**TO DO:** Where a line of the material includes the string "will", copy that line.

── DATASET ──

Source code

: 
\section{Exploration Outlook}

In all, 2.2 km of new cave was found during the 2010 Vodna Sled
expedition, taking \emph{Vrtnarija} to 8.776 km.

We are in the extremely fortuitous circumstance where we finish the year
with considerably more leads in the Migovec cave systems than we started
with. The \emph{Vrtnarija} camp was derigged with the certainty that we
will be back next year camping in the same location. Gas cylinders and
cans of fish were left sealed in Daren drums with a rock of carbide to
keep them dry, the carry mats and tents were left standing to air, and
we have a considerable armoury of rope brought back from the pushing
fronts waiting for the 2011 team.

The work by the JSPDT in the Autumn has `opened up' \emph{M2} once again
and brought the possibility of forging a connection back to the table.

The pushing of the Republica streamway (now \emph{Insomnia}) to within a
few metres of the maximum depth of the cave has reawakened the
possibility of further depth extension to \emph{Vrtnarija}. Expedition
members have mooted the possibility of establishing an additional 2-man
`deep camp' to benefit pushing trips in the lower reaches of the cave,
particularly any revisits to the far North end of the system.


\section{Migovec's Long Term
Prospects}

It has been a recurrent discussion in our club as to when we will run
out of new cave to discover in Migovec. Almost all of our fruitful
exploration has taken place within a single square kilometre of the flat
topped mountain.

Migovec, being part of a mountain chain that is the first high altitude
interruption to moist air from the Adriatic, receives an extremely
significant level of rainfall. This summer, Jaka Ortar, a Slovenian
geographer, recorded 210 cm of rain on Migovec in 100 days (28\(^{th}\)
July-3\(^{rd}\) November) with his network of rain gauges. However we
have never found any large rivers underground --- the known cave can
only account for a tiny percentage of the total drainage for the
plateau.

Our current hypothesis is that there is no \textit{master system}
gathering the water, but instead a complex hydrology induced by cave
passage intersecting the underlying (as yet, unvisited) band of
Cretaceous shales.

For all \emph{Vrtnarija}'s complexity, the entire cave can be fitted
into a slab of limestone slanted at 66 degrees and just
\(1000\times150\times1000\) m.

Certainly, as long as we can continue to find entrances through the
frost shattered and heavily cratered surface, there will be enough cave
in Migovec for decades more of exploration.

───

**EXERCISE SOLUTION:**
will be back next year camping in the same location. Gas cylinders and
It has been a recurrent discussion in our club as to when we will run
frost shattered and heavily cratered surface, there will be enough cave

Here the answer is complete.